- **Problem to solve**
Using the listing below, keep only the lines with the word "Tokyo" and copy them.
------------------------
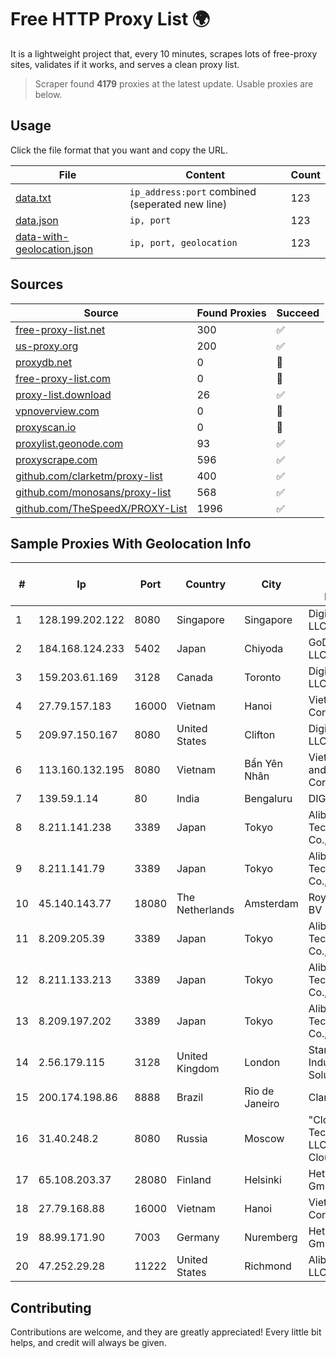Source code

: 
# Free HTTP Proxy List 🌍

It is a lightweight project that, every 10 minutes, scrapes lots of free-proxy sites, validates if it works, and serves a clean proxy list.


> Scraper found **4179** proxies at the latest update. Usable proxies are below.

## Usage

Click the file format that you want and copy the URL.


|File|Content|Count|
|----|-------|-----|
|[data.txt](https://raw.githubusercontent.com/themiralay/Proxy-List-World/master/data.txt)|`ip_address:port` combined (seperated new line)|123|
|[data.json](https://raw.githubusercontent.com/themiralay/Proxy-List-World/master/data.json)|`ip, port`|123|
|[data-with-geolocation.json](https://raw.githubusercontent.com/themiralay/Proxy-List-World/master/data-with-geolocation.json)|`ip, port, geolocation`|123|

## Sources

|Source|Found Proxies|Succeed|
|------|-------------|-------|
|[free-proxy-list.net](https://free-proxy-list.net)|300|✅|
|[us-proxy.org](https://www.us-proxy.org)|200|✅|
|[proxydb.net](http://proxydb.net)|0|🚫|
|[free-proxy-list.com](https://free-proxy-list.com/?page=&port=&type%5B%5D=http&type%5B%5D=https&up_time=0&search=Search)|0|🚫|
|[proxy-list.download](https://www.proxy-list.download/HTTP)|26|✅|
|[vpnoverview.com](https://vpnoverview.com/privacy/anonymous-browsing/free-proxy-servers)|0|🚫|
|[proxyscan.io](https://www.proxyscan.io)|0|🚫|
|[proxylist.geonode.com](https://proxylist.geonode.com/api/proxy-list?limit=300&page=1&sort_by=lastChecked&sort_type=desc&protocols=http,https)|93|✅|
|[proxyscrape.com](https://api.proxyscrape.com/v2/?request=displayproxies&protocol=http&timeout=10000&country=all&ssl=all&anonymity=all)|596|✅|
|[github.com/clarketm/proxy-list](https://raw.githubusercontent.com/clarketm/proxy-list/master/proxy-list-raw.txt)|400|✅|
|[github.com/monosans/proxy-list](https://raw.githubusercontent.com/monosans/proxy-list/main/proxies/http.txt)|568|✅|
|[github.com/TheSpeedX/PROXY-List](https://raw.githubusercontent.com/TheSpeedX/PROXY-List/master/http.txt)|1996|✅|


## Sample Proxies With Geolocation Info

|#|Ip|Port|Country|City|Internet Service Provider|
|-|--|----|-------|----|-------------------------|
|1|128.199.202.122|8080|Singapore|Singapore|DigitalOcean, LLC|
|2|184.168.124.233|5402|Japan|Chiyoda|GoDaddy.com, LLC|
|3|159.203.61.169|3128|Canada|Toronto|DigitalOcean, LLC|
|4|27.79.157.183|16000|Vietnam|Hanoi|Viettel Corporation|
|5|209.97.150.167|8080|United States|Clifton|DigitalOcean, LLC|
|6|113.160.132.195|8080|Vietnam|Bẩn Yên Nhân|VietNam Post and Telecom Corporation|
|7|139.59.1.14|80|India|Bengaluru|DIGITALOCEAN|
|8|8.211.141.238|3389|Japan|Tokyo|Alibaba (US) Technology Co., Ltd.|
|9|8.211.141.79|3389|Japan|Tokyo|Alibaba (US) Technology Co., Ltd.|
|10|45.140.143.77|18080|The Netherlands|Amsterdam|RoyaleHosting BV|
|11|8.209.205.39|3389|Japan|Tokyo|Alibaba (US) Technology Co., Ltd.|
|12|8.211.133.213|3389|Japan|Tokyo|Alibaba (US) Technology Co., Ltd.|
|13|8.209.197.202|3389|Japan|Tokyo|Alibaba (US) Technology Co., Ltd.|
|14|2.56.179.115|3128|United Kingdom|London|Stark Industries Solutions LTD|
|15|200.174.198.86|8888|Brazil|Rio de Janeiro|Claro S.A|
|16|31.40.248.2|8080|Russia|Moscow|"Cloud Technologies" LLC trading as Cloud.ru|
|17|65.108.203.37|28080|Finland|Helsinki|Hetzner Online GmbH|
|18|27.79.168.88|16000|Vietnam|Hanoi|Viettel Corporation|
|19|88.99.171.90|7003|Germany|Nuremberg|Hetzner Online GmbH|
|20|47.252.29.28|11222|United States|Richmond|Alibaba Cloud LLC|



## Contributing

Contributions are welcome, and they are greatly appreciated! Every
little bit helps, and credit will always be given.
------------------------
- **Output**
|8|8.211.141.238|3389|Japan|Tokyo|Alibaba (US) Technology Co., Ltd.|
|9|8.211.141.79|3389|Japan|Tokyo|Alibaba (US) Technology Co., Ltd.|
|11|8.209.205.39|3389|Japan|Tokyo|Alibaba (US) Technology Co., Ltd.|
|12|8.211.133.213|3389|Japan|Tokyo|Alibaba (US) Technology Co., Ltd.|
|13|8.209.197.202|3389|Japan|Tokyo|Alibaba (US) Technology Co., Ltd.|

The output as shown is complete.